LTR - Comment on affronte les problèmes du réchauffement, en particulier celui de la raréfaction de l’eau ? 
BE
- On l’affronte déjà en restant ouvert à toutes les solutions. Ne se fermer aucune porte, ni au nom de la tradition, ni au nom de l’idéologie. C’est un luxe que l’on ne peut plus de permettre. Sur l’eau, il y a plusieurs pistes en cours : on a l’avantage de pouvoir irriguer à partir du canal de Provence , ce qui ne veut pas dire que l’on aura jamais de problèmes mais ça nous permet de ne pas compter que sur les nappes phréatiques, qui sont, comme ailleurs, au plus bas. On a donc cette infrastructure mais tout le vignoble n’est pas équipé en matériel d’irrigation. Il fait accompagner cette mise en place tout en formant aux bonnes pratiques, c’est-à-dire irriguer quand il faut, comme il faut et pas trop. Autre levier, les pratiques culturales qui permettent d’abaisser les besoins en eau, par des stratégies d’enherbement, par un travail du sol et sur le système racinaire de la vigne. La gestion de la vigne est une autre voie pour réduire la sensibilité à la sécheresse. 

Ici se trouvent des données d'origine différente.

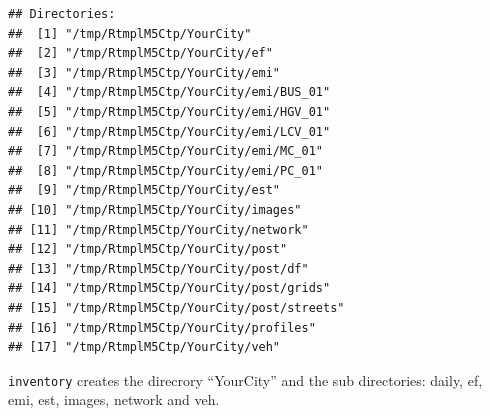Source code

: \documentclass[12pt,graybox,envcountchap,sectrefs]{krantz}
\theoremstyle{definition}
\theoremstyle{definition}
\theoremstyle{definition}
\theoremstyle{remark}
\begin{document}
\begin{verbatim}
## Directories:
##  [1] "/tmp/RtmplM5Ctp/YourCity"             
##  [2] "/tmp/RtmplM5Ctp/YourCity/ef"          
##  [3] "/tmp/RtmplM5Ctp/YourCity/emi"         
##  [4] "/tmp/RtmplM5Ctp/YourCity/emi/BUS_01"  
##  [5] "/tmp/RtmplM5Ctp/YourCity/emi/HGV_01"  
##  [6] "/tmp/RtmplM5Ctp/YourCity/emi/LCV_01"  
##  [7] "/tmp/RtmplM5Ctp/YourCity/emi/MC_01"   
##  [8] "/tmp/RtmplM5Ctp/YourCity/emi/PC_01"   
##  [9] "/tmp/RtmplM5Ctp/YourCity/est"         
## [10] "/tmp/RtmplM5Ctp/YourCity/images"      
## [11] "/tmp/RtmplM5Ctp/YourCity/network"     
## [12] "/tmp/RtmplM5Ctp/YourCity/post"        
## [13] "/tmp/RtmplM5Ctp/YourCity/post/df"     
## [14] "/tmp/RtmplM5Ctp/YourCity/post/grids"  
## [15] "/tmp/RtmplM5Ctp/YourCity/post/streets"
## [16] "/tmp/RtmplM5Ctp/YourCity/profiles"    
## [17] "/tmp/RtmplM5Ctp/YourCity/veh"
\end{verbatim}

\texttt{inventory} creates the direcrory ``YourCity'' and the sub
directories: daily, ef, emi, est, images, network and veh.
\end{document}
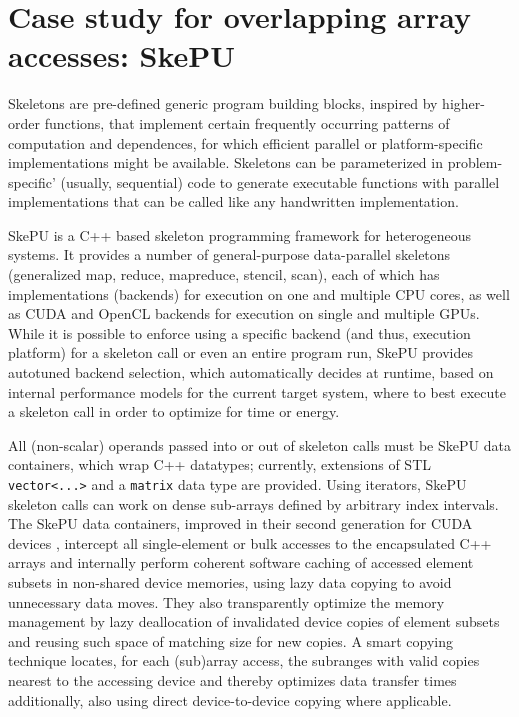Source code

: \section{Case study for overlapping array accesses: SkePU}

Skeletons are pre-defined generic program building blocks,
inspired by higher-order functions,
that implement certain frequently occurring patterns of
computation and dependences, for which efficient parallel
or platform-specific implementations might be available.
Skeletons can be parameterized in problem-specific'
(usually, sequential) code to generate executable functions
with parallel implementations that can be called like
any handwritten implementation.

SkePU \cite{Enmyren10,Ernstsson18} 
is a C++ based skeleton programming framework for heterogeneous systems.
It provides a number of general-purpose data-parallel skeletons
(generalized map, reduce, mapreduce, stencil, scan), each of
which has implementations (backends) for execution on one and multiple CPU cores, as
well as CUDA and OpenCL backends for execution on single and multiple GPUs.
While it is possible to enforce using a specific backend (and thus,
execution platform) for a skeleton call or even an entire program
run, SkePU provides autotuned backend selection, which automatically 
decides at runtime,
based on internal performance models for the current target system, 
where to best execute a 
skeleton call in order to optimize for time or energy. 

All (non-scalar) operands passed into or out of skeleton calls must be
SkePU data containers, which wrap C++ datatypes;
currently, extensions of STL \texttt{vector<...>}
and a \texttt{matrix} data type are provided.
Using iterators, SkePU skeleton calls can work on dense sub-arrays
defined by arbitrary index intervals.
The SkePU data containers, improved in their second generation for
CUDA devices \cite{Dastgeer-IJPP15}, intercept all single-element
or bulk accesses to the encapsulated C++ arrays and
internally perform coherent software caching of
accessed element subsets in non-shared device memories, 
using lazy data copying to avoid unnecessary data moves.
They also transparently optimize the memory management
by lazy deallocation of invalidated device copies of element
subsets and reusing such space of matching size for new copies.
A smart copying technique locates, for each (sub)array access, the 
subranges with valid copies nearest to the accessing device
and thereby optimizes data transfer times additionally,
also using direct device-to-device copying where applicable.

L’autre point, c’est l’adaptation des cépages avec beaucoup de chantiers en cours. On travaille sur de nouveaux cépages, notamment un croisement rolle-cinsault. Quand ces travaux ont été lancés il y a 10 ans c’était pour répondre au problème des intrants, aujourd’hui il faut intégrer d’autres paramètres, dont la résistance à la sécheresse,  en gardant un profil de vins en phase avec le style provençal.  Ce sont des recherches au long cours avec travail en labo, phase expérimentale,  puis mise en production pour tester.  On expérimente  aussi les cépages nouveaux résistants,  les Vifa, nos vieux cépages locaux ou certaines variétés grecques.  
Il faudrait parler de tout ce qui est en cours sur la biodiversité et la décarbonation : les bouteilles, les énergies fossiles, et toutes les pistes qui permettent de limiter nos impacts. C’est un travail de longue haleine mais le pli est pris. On est comme tout le monde, il y a un changement climatique et environnemental évident à prendre urgemment en compte, et il y a aussi un enjeu stratégique. Vu notre positionnement, notre image de leader, qui vend deux fois plus chers que tout le monde, on doit aussi montrer l’exemple. Encore plus à l’export où l’on s’adresse à des jeunes consommateurs qui sont extrêmement exigeants sur ces sujets. 

LTR - Une idée sur ce que sera la Provence dans 50 ans ? 
BE
- Prenons un scenario optimiste : on aura réussi à maintenir notre potentiel de production, peut-être en réorganisant le territoire, peut avec un autre parcellaire, et peut-être avec une part de blancs plus importante. Et garder aussi une saine diversité dans le vignoble entre grandes marques et domaines indépendants. Quant au tissu vigneron, il a un intérêt culturel, historique, il est dépositaire de l’identité, garant de la diversité de style et porteur d’énergie et de créativité.